Nummer: 07/1318/SGA
Betreft: [klager] datum: 25 mei 2007
De voorzitter van de beroepscommissie als bedoeld in artikel 69, tweede lid, van de Penitentiaire beginselenwet (Pbw) heeft kennisgenomen van een bij het secretariaat van de Raad ingekomen verzoekschrift, ingediend door mr. E.R. Weening, namens
[...], verder verzoeker te noemen, verblijvende in de locatie Stadsgevangenis te Rotterdam.
Verzoeker vraagt om schorsing, met toepassing van artikel 66, eerste lid Pbw, van de (verdere) tenuitvoerlegging van de beslissing van de directeur van voormelde locatie van 20 mei 2007, inhoudende de verlenging met veertien dagen van een op 13 mei
2007
opgelegd ordemaatregel. De verlenging is ingegaan op 20 mei 2007 en eindigt op 3 juni 2007. Reden voor de verlening van de eerder opgelegde ordemaatregel is dat er tijdens een onderzoek in verzoekers verblijfsruimte belastende papieren zijn
aangetroffen
die betrekking hebben op een personeelslid. Naar aanleiding daarvan is onderzoek noodzakelijk.
De voorzitter heeft voorts kennisgenomen van het klaagschrift d.d. 23 mei 2007 alsmede van de schriftelijke inlichtingen van de directeur d.d. 24 mei 2007.
1. De standpunten van verzoeker en van de directeur
Door en namens verzoeker is aangevoerd dat er sprake is van een conflict tussen een personeelslid en de directeur en dat klager daar de dupe van wordt. Een plaatsing in een afzonderingscel is in dit geval een te zwaar middel, mogelijk had kunnen worden
volstaan met afzondering in de eigen cel. Daarnaast geldt dat aan verzoeker is medegedeeld dat hij afgezonderd zou blijven tot hij gaat praten. Daardoor wordt deze maatregel een ongeoorloofd pressiemiddel
Uit de inlichtingen van de directeur komt onder meer het volgende naar voren. Bij gelegenheid van een celcontrole en fouillering is bij verzoeker een briefje met daarop het geheime telefoonnummer van een medewerker van de inrichting aangetroffen. Dit
levert een inbreuk op de orde en veiligheid op. Verzoeker is in het kader van onderzoek in afzondering geplaatst. Hij is in een afzonderingscel geplaatst omdat hij in een meerpersoonscel verblijft zodat volledige afzondering daar niet realiseerbaar is.

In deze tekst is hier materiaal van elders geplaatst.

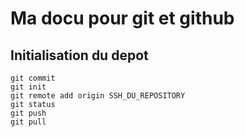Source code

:  # Ma docu pour git et github

 ## Initialisation du depot

```
git commit
git init
git remote add origin SSH_DU_REPOSITORY
git status
git push
git pull
```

De recherche doet momenteel onderzoek naar één en ander. Lopende dat onderzoek zijn details naar voren gekomen die een verlenging noodzakelijk maken.
2. De beoordeling
Naar aanleiding van een voorval op 13 mei 2007 is verzoeker in een afzonderingscel geplaatst voor het kunnen doen van onderzoek naar dat voorval. De geldigheidsduur van die ordemaatregel is op 20 mei 2007 voor veertien dagen verlengd. Nu uit de
bestreffende beslissing niet blijkt dat verzoeker – voorafgaande aan het nemen van die beslissing – is gehoord en niet blijkt van een nieuwe belangenafweging ten aanzien van de noodzaak van voortduring van de ordemaatregel, zijn er termen aanwezig voor
toewijzing van het verzoek,
3. De uitspraak
De voorzitter wijst het verzoek toe en schorst de tenuitvoerlegging van de bestreden beslissing van de directeur.
Aldus gedaan door mr. A. van Waarden, voorzitter, in tegenwoordigheid van mr. H.M.J.D. Maes, secretaris, op 25 mei 2007.